H.O. Hirt co-founded Erie Exchange in 1925. The company was one of the first in the U.S. to offer auto insurance, selling premiums for $34 in its first year. He expanded in the following decades to offer fire insurance, inland marine insurance and life insurance.
Erie sold shares in an initial public offering in 1990. Today, it operates in 11 states and is the 12th-largest auto insurer in the U.S. by direct premiums written, according to the company’s website.
To keep the business in family hands, Hirt created two trusts that gave his descendants control of Erie’s voting shares, stipulating that his descendants must maintain controlling interest in the voting class or convert all the shares at once to common stock.
Hagen, who joined Erie’s board as its first female member in 1980, and her brother, Frank William Hirt, each became a beneficiary of one of the trusts, as well as trustees for both entities, when Hirt died in 1982.
Relations between Hagen and her brother were sometimes frayed. In 1999, Hirt, then the company’s chief executive officer, led a board action to reduce the amount of directors by one and to nominate all directors except her for the seats.
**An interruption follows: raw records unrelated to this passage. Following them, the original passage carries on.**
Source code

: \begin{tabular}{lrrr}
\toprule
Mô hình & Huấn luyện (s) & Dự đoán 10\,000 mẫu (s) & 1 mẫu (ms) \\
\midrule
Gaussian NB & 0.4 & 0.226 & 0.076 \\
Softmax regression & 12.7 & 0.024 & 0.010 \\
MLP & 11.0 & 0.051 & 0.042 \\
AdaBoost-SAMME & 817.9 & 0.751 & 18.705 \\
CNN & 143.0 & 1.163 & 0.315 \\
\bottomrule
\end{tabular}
When Hagen sued, Hirt accused her of breaching her fiduciary duty as a Hirt family trustee and tried to prevent her from ever nominating board members in the future, according to a 2001 SEC filing that incorporated a judgment by the Common Pleas Court of Erie County, Pennsylvania, Orphan’s Court division, which deals with trust cases. President Judge William R. Cunningham ruled in Hagen’s favor.
Hirt “is seemingly blinded by his animosity towards his sister or his loyalty to present management and/or the Board,” Cunningham wrote in his 2000 decision.
Hagen increased her control of the company in 2006, when her family’s limited partnership purchased 6 percent of voting shares that had been owned by one of Erie’s first non-family employees. She graduated with dual degrees in psychology and English from Wittenberg University, a liberal arts college in Springfield, Ohio.
She has become the school’s biggest donor. Last year, she donated $6 million to endow the university’s Center for Civic and Urban Engagement. It was the largest cash gift ever given to the university from a living individual.
“Service is a cornerstone of my life,” she said at the time of the gift, according to a statement on the school’s website.